Logistics and Technical service in Industry 4.0 concept

 Publikované: 6. mája 2020

Miroslav Fusko – Monika Bučková – Vladimír Vavrík – Milan Martinkovič

The University of Žilina, Faculty of Mechanical Engineering, Department of Industrial engineering, Žilina, Slovakia

miroslav.fusko@fstroj.uniza.sk - monika.buckova@fstroj.uniza.sk

vladimir.vavrik@fstroj.uniza.sk - milan.martinkovic@fstroj.uniza.sk


Like previous industrial revolutions, new technological developments are driving Industry 4.0 forward. The most relevant of these new technologies for today's factories are cyber-physical systems (CPS) and the industrial internet of things (IIoT). Fear of automation, digitisation and other manufacturing workforce challenges make it easy to overlook the potential positive cultural impact from these disrupting technologies. For today's factories, these new technologies are an opportunity to access the core objectives of competitiveness manufacturing. That is the reason why it is necessary to prepare a transformation model. The described transformation model is one of the most rapid ways to transform the classical (conventional) factory to modern Factory of the Future. This approach has the real potential for increasing the factory’s competitiveness.

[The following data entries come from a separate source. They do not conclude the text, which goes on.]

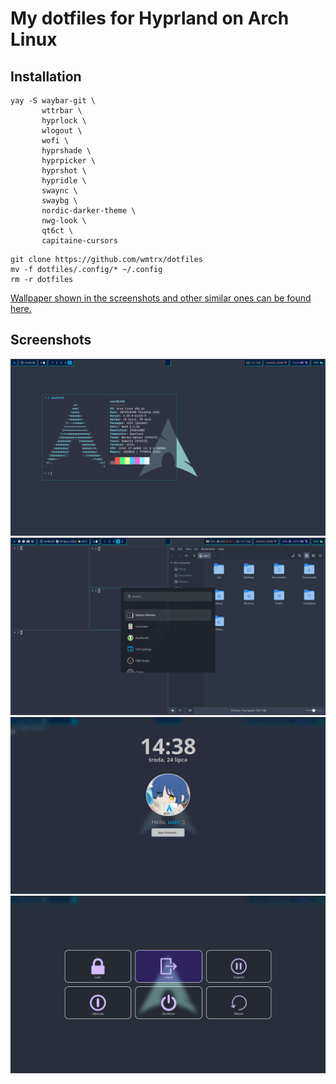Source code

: # My dotfiles for Hyprland on Arch Linux
## Installation
```
yay -S waybar-git \
       wttrbar \
       hyprlock \
       wlogout \
       wofi \
       hyprshade \
       hyprpicker \
       hyprshot \
       hypridle \
       swaync \
       swaybg \
       nordic-darker-theme \
       nwg-look \
       qt6ct \
       capitaine-cursors
```
```
git clone https://github.com/wmtrx/dotfiles
mv -f dotfiles/.config/* ~/.config
rm -r dotfiles
```
[Wallpaper shown in the screenshots and other similar ones can be found here.](https://github.com/linuxdotexe/nordic-wallpapers)

## Screenshots
![Desktop](/screenshots/desktop.png)
![Desktop 2](/screenshots/waybar_expanded.png)
![Hyprlock](/screenshots/hyprlock.png)
![Wlogout](/screenshots/wlogout.png)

Both strategy and overall maintenance policy, have an impact on the performance of machines and devices (for example production machines, logistics devices). The productivity of production process, capital and investment returns and consequently the entire profit of factories all have a bearing on it. Maintenance policy in technical service must be conducted based on customer requirements in the area of quality, the operational capability of machines and processes and operational reliability of machinery, which all have an impact on added value and costs. Maintenance activities become gradually perceived more and more as a key to the economic success of manufacturing companies. That is a direct influence of concepts of manufacturing factory management, demanding new high standards of management. Industrial production of the new era (that means Industry 4.0, Factories of the Future, Smart factories) will be highly flexible in production volume and customization, extensive integration between customers, factories, suppliers and cooperation between universities. [1]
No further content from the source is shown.